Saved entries
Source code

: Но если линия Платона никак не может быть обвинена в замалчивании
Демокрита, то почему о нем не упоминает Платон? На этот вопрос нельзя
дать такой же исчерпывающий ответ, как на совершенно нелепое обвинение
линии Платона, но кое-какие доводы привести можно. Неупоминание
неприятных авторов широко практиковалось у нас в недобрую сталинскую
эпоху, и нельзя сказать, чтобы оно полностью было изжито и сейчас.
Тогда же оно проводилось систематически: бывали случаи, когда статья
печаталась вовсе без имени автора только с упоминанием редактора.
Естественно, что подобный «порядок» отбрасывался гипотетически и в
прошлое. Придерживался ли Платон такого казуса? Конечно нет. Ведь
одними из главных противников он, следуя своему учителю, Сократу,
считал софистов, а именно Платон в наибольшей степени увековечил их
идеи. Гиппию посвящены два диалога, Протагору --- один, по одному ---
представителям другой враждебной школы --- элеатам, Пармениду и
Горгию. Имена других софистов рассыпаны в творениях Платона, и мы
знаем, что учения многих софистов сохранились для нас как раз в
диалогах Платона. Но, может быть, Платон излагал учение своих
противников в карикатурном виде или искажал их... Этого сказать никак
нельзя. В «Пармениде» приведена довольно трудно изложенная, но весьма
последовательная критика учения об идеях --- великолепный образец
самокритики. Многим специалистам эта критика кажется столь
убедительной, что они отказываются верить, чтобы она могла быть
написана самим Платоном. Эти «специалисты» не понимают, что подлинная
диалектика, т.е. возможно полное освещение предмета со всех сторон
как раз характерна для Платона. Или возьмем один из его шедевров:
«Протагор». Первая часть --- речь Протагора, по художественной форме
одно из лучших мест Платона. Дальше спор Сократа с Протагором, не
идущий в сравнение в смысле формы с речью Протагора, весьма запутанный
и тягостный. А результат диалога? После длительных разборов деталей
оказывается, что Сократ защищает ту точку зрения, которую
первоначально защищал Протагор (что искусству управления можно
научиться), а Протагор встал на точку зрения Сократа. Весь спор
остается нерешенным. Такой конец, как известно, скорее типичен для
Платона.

What needs to be done » Of all the entries above, repeat only the lines from the line that has "обвинена в замалчивании" to the line that has "Тогда же оно", both lines included, exactly.

Written response »
: Но если линия Платона никак не может быть обвинена в замалчивании
Демокрита, то почему о нем не упоминает Платон? На этот вопрос нельзя
дать такой же исчерпывающий ответ, как на совершенно нелепое обвинение
линии Платона, но кое-какие доводы привести можно. Неупоминание
неприятных авторов широко практиковалось у нас в недобрую сталинскую
эпоху, и нельзя сказать, чтобы оно полностью было изжито и сейчас.
Тогда же оно проводилось систематически: бывали случаи, когда статья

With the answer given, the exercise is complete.